Your task → Below are records to be repeated exactly. Leave their pictures behind.

Rendered images with source text
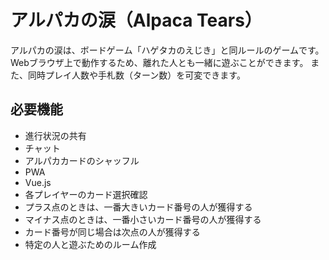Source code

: # アルパカの涙（Alpaca Tears）
アルパカの涙は、ボードゲーム「ハゲタカのえじき」と同ルールのゲームです。  
Webブラウザ上で動作するため、離れた人とも一緒に遊ぶことができます。
また、同時プレイ人数や手札数（ターン数）を可変できます。

## 必要機能
* 進行状況の共有
* チャット
* アルパカカードのシャッフル
* PWA
* Vue.js
* 各プレイヤーのカード選択確認
* プラス点のときは、一番大きいカード番号の人が獲得する
* マイナス点のときは、一番小さいカード番号の人が獲得する
* カード番号が同じ場合は次点の人が獲得する
* 特定の人と遊ぶためのルーム作成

Task output →
Source code

: # アルパカの涙（Alpaca Tears）
アルパカの涙は、ボードゲーム「ハゲタカのえじき」と同ルールのゲームです。  
Webブラウザ上で動作するため、離れた人とも一緒に遊ぶことができます。
また、同時プレイ人数や手札数（ターン数）を可変できます。

## 必要機能
* 進行状況の共有
* チャット
* アルパカカードのシャッフル
* PWA
* Vue.js
* 各プレイヤーのカード選択確認
* プラス点のときは、一番大きいカード番号の人が獲得する
* マイナス点のときは、一番小さいカード番号の人が獲得する
* カード番号が同じ場合は次点の人が獲得する
* 特定の人と遊ぶためのルーム作成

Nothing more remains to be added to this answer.